Back from a voyage into the world of the concept album with the excellent John Doe, Mammoth Penguins have stepped back into slightly more familiar territory. There’s No Fight We Can’t both win is another slice of their grown-up guitar pop. Which might sound a bit grim to the uninitiated. Is there really a place for grown-up pop?

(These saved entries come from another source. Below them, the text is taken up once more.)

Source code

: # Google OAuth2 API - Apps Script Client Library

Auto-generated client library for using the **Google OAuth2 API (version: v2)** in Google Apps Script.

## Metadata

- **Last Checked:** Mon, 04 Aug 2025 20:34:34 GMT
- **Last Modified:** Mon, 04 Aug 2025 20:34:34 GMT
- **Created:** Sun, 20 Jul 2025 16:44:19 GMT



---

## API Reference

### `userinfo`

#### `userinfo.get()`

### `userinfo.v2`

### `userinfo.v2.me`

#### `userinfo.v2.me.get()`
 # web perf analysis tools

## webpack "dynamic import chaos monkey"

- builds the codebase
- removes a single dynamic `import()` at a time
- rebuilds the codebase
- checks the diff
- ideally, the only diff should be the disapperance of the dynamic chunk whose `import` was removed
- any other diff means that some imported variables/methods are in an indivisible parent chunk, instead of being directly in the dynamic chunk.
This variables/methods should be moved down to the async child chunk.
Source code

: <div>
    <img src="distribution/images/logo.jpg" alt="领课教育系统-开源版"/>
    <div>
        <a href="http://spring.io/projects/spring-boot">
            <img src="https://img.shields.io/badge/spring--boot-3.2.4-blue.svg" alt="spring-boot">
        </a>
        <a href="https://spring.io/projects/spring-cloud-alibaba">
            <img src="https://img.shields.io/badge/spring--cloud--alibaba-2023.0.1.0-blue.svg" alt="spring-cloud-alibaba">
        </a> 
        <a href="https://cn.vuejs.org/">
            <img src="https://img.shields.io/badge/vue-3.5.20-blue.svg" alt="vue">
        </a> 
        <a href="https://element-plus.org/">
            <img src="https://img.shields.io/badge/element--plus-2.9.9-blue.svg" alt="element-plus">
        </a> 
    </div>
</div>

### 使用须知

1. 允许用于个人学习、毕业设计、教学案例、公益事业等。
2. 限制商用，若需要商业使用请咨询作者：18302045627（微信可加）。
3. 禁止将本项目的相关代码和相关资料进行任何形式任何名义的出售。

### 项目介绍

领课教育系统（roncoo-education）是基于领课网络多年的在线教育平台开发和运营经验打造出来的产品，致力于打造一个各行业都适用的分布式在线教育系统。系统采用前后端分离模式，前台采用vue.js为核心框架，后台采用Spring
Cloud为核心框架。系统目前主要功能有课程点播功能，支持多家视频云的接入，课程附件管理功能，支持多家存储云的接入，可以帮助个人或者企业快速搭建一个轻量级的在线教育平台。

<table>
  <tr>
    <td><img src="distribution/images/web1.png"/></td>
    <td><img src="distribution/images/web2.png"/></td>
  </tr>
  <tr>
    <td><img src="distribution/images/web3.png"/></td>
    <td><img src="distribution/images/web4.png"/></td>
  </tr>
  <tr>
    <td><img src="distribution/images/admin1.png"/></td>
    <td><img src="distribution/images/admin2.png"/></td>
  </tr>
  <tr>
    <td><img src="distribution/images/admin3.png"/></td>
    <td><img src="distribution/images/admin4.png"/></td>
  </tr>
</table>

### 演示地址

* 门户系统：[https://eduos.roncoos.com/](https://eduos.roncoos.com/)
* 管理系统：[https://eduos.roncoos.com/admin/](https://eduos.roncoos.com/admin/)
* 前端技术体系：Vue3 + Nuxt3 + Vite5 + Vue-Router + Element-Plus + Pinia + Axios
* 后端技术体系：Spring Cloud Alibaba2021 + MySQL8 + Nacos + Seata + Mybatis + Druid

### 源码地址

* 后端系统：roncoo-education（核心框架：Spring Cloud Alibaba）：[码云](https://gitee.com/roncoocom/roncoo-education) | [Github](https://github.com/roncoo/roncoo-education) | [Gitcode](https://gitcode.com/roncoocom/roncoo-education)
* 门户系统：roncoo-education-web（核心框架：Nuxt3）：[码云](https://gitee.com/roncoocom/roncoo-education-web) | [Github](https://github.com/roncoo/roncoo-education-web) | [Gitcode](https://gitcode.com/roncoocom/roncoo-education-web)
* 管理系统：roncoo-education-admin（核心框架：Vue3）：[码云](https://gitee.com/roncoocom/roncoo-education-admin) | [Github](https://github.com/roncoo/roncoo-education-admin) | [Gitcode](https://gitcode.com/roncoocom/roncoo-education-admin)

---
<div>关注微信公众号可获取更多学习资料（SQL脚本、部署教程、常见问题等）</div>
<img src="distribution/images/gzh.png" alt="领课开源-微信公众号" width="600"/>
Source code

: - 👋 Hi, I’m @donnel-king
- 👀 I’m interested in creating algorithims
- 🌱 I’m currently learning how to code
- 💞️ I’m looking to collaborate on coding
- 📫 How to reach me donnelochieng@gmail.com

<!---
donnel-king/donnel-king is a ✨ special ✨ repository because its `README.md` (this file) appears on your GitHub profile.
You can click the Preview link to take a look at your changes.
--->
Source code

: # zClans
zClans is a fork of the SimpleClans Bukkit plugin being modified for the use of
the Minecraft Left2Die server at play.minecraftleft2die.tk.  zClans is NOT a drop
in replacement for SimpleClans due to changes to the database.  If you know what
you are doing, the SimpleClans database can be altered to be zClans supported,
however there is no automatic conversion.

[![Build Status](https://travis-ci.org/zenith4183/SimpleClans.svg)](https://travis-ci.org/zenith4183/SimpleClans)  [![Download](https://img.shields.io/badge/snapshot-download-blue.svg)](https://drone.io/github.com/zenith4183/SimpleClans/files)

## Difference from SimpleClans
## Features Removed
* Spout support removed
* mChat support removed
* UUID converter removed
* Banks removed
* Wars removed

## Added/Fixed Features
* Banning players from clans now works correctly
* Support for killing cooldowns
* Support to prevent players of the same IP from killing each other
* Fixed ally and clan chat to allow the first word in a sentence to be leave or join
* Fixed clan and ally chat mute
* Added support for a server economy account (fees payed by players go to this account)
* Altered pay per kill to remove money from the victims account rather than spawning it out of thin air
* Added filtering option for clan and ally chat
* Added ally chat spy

Luckily this shows there is, at least that in the exceptionally accomplished songwriting hands of Emma Kupa, there is. I remember it being said of her former band, Standard Fare, that they had no idea they were writing indie pop when they started out, they were just writing what made sense to them. Much as Kupa has responded to being embraced by the indie community – to the extent of getting involved with setting up Indietracks – there’s still not a sense of her songs trying to fit that particular mould. Plenty does, those melodies and fuzzed up jangle clearly come naturally. Closure and I Wanna are terrific examples. But there’s plenty more going on, especially on the slower-paced songs. There Is So Much More has a pleasing laid-back West Coast noodling vibe. Elsewhere, some of the space and restraint  used to such good effect on John Doe is given proper rein again. Songs like Let Yourself Be and You Just Carry On dip and surge in a way that manages to be both uplifting and reflective at the same time.

And lyrically there’s few can match Kupa’s feel for the nuances and mixed emotions of relationships – all recounted with a weary wisdom that her voice matches perfectly.

There Is No Fight We Can’t Both Win is another great collection of universally empathetic songs from a great songwriter that really ought to get a hearing beyond the indie world that is its home.